-- SOURCE MATERIAL follows --

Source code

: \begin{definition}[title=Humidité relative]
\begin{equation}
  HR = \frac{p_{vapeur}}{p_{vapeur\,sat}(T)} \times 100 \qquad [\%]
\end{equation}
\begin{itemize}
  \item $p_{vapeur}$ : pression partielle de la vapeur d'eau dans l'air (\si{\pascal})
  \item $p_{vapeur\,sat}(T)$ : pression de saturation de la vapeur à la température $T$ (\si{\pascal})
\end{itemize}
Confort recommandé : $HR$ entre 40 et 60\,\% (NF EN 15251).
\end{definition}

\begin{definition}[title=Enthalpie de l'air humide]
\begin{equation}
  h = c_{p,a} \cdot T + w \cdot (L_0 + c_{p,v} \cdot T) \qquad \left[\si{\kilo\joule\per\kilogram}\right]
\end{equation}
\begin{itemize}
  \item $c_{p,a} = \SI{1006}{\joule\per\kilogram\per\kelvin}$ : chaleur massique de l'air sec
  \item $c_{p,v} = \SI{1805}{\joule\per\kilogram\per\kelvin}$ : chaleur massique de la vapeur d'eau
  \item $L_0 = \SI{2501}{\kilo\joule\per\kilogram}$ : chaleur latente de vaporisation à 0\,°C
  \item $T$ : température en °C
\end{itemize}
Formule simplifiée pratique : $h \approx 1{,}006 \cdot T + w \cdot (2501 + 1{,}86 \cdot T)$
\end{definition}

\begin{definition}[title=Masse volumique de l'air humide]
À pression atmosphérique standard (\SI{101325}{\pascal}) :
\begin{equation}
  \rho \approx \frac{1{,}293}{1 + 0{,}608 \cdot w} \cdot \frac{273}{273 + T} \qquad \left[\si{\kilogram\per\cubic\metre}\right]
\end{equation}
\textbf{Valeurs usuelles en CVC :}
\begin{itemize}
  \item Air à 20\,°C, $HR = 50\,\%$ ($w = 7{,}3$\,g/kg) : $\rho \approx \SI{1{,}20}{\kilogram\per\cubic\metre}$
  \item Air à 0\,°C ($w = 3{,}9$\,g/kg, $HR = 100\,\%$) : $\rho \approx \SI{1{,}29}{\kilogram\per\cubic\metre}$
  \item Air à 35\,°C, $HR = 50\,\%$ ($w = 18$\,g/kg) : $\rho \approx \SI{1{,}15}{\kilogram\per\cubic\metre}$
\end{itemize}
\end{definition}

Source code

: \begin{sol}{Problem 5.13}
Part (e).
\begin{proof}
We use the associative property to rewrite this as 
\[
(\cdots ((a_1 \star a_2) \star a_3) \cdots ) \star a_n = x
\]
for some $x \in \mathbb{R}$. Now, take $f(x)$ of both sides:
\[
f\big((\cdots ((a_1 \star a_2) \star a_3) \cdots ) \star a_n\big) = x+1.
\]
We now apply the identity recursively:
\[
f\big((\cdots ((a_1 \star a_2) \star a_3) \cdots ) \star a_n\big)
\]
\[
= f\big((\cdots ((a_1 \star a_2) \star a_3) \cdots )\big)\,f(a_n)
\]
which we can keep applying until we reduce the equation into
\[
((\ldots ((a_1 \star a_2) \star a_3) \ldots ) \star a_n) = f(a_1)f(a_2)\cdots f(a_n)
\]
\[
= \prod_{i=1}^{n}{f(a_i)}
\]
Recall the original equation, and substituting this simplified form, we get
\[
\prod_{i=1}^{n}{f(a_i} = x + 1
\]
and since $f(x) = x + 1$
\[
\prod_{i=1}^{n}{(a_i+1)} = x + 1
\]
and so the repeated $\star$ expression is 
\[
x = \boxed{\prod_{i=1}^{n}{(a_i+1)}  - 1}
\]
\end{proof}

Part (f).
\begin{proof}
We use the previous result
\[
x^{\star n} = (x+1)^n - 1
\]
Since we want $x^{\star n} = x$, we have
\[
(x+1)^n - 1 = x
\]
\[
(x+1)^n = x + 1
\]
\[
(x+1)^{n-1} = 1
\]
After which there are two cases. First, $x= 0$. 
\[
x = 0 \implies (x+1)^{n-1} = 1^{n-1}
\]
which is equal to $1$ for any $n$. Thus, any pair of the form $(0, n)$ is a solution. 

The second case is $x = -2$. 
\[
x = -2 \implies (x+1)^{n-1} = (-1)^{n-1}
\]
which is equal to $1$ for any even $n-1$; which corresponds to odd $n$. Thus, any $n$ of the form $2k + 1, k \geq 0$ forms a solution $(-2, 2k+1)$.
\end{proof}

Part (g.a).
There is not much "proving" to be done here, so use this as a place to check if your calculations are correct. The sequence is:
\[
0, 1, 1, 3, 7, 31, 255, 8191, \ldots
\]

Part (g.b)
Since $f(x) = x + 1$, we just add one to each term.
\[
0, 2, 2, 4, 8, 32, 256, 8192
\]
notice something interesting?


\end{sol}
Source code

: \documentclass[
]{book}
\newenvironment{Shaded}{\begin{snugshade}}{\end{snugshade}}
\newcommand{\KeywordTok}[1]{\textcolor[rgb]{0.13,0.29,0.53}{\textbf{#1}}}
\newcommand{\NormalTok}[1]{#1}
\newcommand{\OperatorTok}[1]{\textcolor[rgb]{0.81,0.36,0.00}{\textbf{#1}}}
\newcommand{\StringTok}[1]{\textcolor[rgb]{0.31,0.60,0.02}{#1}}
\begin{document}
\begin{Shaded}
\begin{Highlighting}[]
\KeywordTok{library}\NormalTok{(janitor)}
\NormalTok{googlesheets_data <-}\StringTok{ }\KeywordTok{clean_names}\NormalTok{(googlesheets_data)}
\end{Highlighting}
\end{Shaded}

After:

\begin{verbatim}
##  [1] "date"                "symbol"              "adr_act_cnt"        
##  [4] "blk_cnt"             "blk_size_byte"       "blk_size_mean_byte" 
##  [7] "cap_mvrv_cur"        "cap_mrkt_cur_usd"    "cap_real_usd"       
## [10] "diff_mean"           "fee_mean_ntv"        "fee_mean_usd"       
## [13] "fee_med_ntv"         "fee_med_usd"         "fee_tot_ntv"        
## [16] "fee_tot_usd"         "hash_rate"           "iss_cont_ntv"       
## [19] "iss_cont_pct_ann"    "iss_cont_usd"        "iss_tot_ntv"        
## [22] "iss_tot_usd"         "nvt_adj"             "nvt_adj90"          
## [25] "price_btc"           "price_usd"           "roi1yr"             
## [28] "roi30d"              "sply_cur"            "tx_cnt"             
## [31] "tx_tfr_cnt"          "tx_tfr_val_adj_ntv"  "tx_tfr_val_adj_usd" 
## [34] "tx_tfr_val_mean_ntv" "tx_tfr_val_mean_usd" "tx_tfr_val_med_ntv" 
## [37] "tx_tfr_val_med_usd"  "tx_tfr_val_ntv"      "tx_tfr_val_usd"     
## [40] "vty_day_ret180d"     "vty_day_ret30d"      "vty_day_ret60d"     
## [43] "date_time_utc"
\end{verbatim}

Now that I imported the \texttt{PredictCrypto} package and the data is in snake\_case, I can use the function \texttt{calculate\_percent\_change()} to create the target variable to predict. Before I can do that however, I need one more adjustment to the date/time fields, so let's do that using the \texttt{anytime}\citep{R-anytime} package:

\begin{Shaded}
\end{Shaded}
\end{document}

-- SOURCE MATERIAL concluded --

EXERCISE
Write out every line of the records exactly.

ANSWER SECTION
Source code

: \begin{definition}[title=Humidité relative]
\begin{equation}
  HR = \frac{p_{vapeur}}{p_{vapeur\,sat}(T)} \times 100 \qquad [\%]
\end{equation}
\begin{itemize}
  \item $p_{vapeur}$ : pression partielle de la vapeur d'eau dans l'air (\si{\pascal})
  \item $p_{vapeur\,sat}(T)$ : pression de saturation de la vapeur à la température $T$ (\si{\pascal})
\end{itemize}
Confort recommandé : $HR$ entre 40 et 60\,\% (NF EN 15251).
\end{definition}

\begin{definition}[title=Enthalpie de l'air humide]
\begin{equation}
  h = c_{p,a} \cdot T + w \cdot (L_0 + c_{p,v} \cdot T) \qquad \left[\si{\kilo\joule\per\kilogram}\right]
\end{equation}
\begin{itemize}
  \item $c_{p,a} = \SI{1006}{\joule\per\kilogram\per\kelvin}$ : chaleur massique de l'air sec
  \item $c_{p,v} = \SI{1805}{\joule\per\kilogram\per\kelvin}$ : chaleur massique de la vapeur d'eau
  \item $L_0 = \SI{2501}{\kilo\joule\per\kilogram}$ : chaleur latente de vaporisation à 0\,°C
  \item $T$ : température en °C
\end{itemize}
Formule simplifiée pratique : $h \approx 1{,}006 \cdot T + w \cdot (2501 + 1{,}86 \cdot T)$
\end{definition}

\begin{definition}[title=Masse volumique de l'air humide]
À pression atmosphérique standard (\SI{101325}{\pascal}) :
\begin{equation}
  \rho \approx \frac{1{,}293}{1 + 0{,}608 \cdot w} \cdot \frac{273}{273 + T} \qquad \left[\si{\kilogram\per\cubic\metre}\right]
\end{equation}
\textbf{Valeurs usuelles en CVC :}
\begin{itemize}
  \item Air à 20\,°C, $HR = 50\,\%$ ($w = 7{,}3$\,g/kg) : $\rho \approx \SI{1{,}20}{\kilogram\per\cubic\metre}$
  \item Air à 0\,°C ($w = 3{,}9$\,g/kg, $HR = 100\,\%$) : $\rho \approx \SI{1{,}29}{\kilogram\per\cubic\metre}$
  \item Air à 35\,°C, $HR = 50\,\%$ ($w = 18$\,g/kg) : $\rho \approx \SI{1{,}15}{\kilogram\per\cubic\metre}$
\end{itemize}
\end{definition}

Source code

: \begin{sol}{Problem 5.13}
Part (e).
\begin{proof}
We use the associative property to rewrite this as 
\[
(\cdots ((a_1 \star a_2) \star a_3) \cdots ) \star a_n = x
\]
for some $x \in \mathbb{R}$. Now, take $f(x)$ of both sides:
\[
f\big((\cdots ((a_1 \star a_2) \star a_3) \cdots ) \star a_n\big) = x+1.
\]
We now apply the identity recursively:
\[
f\big((\cdots ((a_1 \star a_2) \star a_3) \cdots ) \star a_n\big)
\]
\[
= f\big((\cdots ((a_1 \star a_2) \star a_3) \cdots )\big)\,f(a_n)
\]
which we can keep applying until we reduce the equation into
\[
((\ldots ((a_1 \star a_2) \star a_3) \ldots ) \star a_n) = f(a_1)f(a_2)\cdots f(a_n)
\]
\[
= \prod_{i=1}^{n}{f(a_i)}
\]
Recall the original equation, and substituting this simplified form, we get
\[
\prod_{i=1}^{n}{f(a_i} = x + 1
\]
and since $f(x) = x + 1$
\[
\prod_{i=1}^{n}{(a_i+1)} = x + 1
\]
and so the repeated $\star$ expression is 
\[
x = \boxed{\prod_{i=1}^{n}{(a_i+1)}  - 1}
\]
\end{proof}

Part (f).
\begin{proof}
We use the previous result
\[
x^{\star n} = (x+1)^n - 1
\]
Since we want $x^{\star n} = x$, we have
\[
(x+1)^n - 1 = x
\]
\[
(x+1)^n = x + 1
\]
\[
(x+1)^{n-1} = 1
\]
After which there are two cases. First, $x= 0$. 
\[
x = 0 \implies (x+1)^{n-1} = 1^{n-1}
\]
which is equal to $1$ for any $n$. Thus, any pair of the form $(0, n)$ is a solution. 

The second case is $x = -2$. 
\[
x = -2 \implies (x+1)^{n-1} = (-1)^{n-1}
\]
which is equal to $1$ for any even $n-1$; which corresponds to odd $n$. Thus, any $n$ of the form $2k + 1, k \geq 0$ forms a solution $(-2, 2k+1)$.
\end{proof}

Part (g.a).
There is not much "proving" to be done here, so use this as a place to check if your calculations are correct. The sequence is:
\[
0, 1, 1, 3, 7, 31, 255, 8191, \ldots
\]

Part (g.b)
Since $f(x) = x + 1$, we just add one to each term.
\[
0, 2, 2, 4, 8, 32, 256, 8192
\]
notice something interesting?


\end{sol}
Source code

: \documentclass[
]{book}
\newenvironment{Shaded}{\begin{snugshade}}{\end{snugshade}}
\newcommand{\KeywordTok}[1]{\textcolor[rgb]{0.13,0.29,0.53}{\textbf{#1}}}
\newcommand{\NormalTok}[1]{#1}
\newcommand{\OperatorTok}[1]{\textcolor[rgb]{0.81,0.36,0.00}{\textbf{#1}}}
\newcommand{\StringTok}[1]{\textcolor[rgb]{0.31,0.60,0.02}{#1}}
\begin{document}
\begin{Shaded}
\begin{Highlighting}[]
\KeywordTok{library}\NormalTok{(janitor)}
\NormalTok{googlesheets_data <-}\StringTok{ }\KeywordTok{clean_names}\NormalTok{(googlesheets_data)}
\end{Highlighting}
\end{Shaded}

After:

\begin{verbatim}
##  [1] "date"                "symbol"              "adr_act_cnt"        
##  [4] "blk_cnt"             "blk_size_byte"       "blk_size_mean_byte" 
##  [7] "cap_mvrv_cur"        "cap_mrkt_cur_usd"    "cap_real_usd"       
## [10] "diff_mean"           "fee_mean_ntv"        "fee_mean_usd"       
## [13] "fee_med_ntv"         "fee_med_usd"         "fee_tot_ntv"        
## [16] "fee_tot_usd"         "hash_rate"           "iss_cont_ntv"       
## [19] "iss_cont_pct_ann"    "iss_cont_usd"        "iss_tot_ntv"        
## [22] "iss_tot_usd"         "nvt_adj"             "nvt_adj90"          
## [25] "price_btc"           "price_usd"           "roi1yr"             
## [28] "roi30d"              "sply_cur"            "tx_cnt"             
## [31] "tx_tfr_cnt"          "tx_tfr_val_adj_ntv"  "tx_tfr_val_adj_usd" 
## [34] "tx_tfr_val_mean_ntv" "tx_tfr_val_mean_usd" "tx_tfr_val_med_ntv" 
## [37] "tx_tfr_val_med_usd"  "tx_tfr_val_ntv"      "tx_tfr_val_usd"     
## [40] "vty_day_ret180d"     "vty_day_ret30d"      "vty_day_ret60d"     
## [43] "date_time_utc"
\end{verbatim}

Now that I imported the \texttt{PredictCrypto} package and the data is in snake\_case, I can use the function \texttt{calculate\_percent\_change()} to create the target variable to predict. Before I can do that however, I need one more adjustment to the date/time fields, so let's do that using the \texttt{anytime}\citep{R-anytime} package:

\begin{Shaded}
\end{Shaded}
\end{document}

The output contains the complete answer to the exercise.